On October 31, 1517, a Roman Catholic monk named Martin Luther nailed 95 theses to the Castle Church door in Wittenberg, Germany with the intention of provoking a conversation and protesting the abuses and corruptions of the Medieval Catholic Church. This was reform, not revolt. That action sparked the most important reformation in the last 2,000 years of church history.
The protest spread like wildfire throughout Europe and England, against fierce opposition. Though it involved political, social, and intellectual factors, the Protestant Reformation was profoundly and definitively theological. And though the primary ‘Reformers’ each had many flaws as they struggled toward biblical assurance and faith, they laid the path for the recovery of the biblical gospel.
The great issue was the nature of the gospel. How can we be right with God: what does it mean to be justified by faith? The gospel not only announces what Christ has done but how the benefits of his word are made real in the lives of individuals and the church. Over time, the contribution of the reformation has been summarized with five interconnected statements, often called "The 5 Solas" (because sola is the latin word for "alone").
• Grace alone (Sola gratia) — how can a person be right with God?
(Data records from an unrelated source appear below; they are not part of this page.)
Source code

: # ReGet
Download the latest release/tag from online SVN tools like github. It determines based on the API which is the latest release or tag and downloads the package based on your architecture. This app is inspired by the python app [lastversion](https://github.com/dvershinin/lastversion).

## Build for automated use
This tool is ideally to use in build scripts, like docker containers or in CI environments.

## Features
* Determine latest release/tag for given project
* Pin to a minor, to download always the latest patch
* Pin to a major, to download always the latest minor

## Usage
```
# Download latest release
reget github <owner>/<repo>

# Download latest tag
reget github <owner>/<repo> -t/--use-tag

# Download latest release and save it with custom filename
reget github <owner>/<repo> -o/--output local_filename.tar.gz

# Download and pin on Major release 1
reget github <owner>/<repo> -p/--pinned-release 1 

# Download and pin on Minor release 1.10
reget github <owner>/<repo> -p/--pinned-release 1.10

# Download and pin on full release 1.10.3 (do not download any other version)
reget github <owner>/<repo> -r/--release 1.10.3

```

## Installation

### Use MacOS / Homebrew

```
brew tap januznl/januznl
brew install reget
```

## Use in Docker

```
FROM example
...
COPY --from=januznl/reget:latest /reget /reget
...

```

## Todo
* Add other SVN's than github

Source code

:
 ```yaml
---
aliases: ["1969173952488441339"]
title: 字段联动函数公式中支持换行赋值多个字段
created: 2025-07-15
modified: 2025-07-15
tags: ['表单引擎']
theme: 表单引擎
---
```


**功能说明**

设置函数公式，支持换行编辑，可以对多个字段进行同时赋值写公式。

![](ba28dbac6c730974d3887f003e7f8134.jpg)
• Christ alone (Solus Christus) — how does this grace come to us?
• Scripture alone (Sola Scriptura) — how do we find the real Christ?
• Faith alone (Sola fide) — what is our part in response to Christ
• Glory alone (Soli Deo gloria) — all our salvation comes from God and is for his glory.
So what does all this mean for us? This is not arcane history. As this year is the 500th anniversary of the reformation, we want to rediscover and revive these treasures and beg God to revive us again.